Dogs and coffee at ten PM, that's pretty rad.


Ed Bedford Jan. 24, 2012 @ 8:26 p.m.

Hi Ian: Something interesting's happening in TJ. Absent the usual tidal wave of gringos, Tijuanenses are building a town for themselves. That's good and bad. Revolución has a lot more genuine Mexican culture going on. Like the poetry and folk and classical singing and art in the Pasaje between 2nd and 3rd, and Rev. and Constitución. Really cool stuff. But you have to be genuinely interested. Not just looking for another performance of Cielito Lindo (even thou that's actually a great Revolutionary song. Love the line "it's better to sing than to cry.") But the drug war thing doesn't seem to threaten tourists. I feel it's a safe, welcoming town, a kind of cultural gift. If I had my druthers, I'd declare the Republic of San Diego-Tijuana. We'd all speak both languages, be a kind of Singapore that joins the two Americas. What a gift! -to live here. But see? Now you've got me on my high horse. Bottom line is hey, we share the same bay, the tail end of two civilizations. We've got some great stories to share. Some middle America town like St. Louis should be so lucky. Hey, how about the San Diego-Tijuana Reader...?

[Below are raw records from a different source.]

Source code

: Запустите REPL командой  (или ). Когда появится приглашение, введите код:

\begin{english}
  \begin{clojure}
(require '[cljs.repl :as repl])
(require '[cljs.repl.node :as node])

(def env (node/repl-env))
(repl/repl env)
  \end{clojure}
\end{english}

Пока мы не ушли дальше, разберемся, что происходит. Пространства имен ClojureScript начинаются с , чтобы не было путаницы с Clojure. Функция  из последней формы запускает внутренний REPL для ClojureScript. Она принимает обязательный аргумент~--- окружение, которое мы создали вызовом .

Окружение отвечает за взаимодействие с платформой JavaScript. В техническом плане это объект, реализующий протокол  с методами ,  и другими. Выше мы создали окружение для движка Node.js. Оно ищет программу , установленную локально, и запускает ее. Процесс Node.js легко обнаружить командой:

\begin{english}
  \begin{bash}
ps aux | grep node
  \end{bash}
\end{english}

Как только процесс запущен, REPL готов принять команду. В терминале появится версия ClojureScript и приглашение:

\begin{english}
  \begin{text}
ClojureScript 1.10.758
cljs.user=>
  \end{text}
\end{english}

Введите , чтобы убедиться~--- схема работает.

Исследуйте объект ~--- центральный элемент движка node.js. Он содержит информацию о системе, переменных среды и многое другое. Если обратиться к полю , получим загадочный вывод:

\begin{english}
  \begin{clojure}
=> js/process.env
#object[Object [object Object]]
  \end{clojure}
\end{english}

Ian Pike Jan. 25, 2012 @ 5:29 p.m.

Well put. I'll not try to follow that :D

Have you tried the TJ dogs at Lucha Libre Taco Shop? I find them quite satisfactory.


Ed Bedford Jan. 27, 2012 @ 1:47 p.m.

Yes. Pretty awesome. Love the whole place and its deck and its wrestler's champion's throne table. Haven't sat there yet. Never remember to book ahead.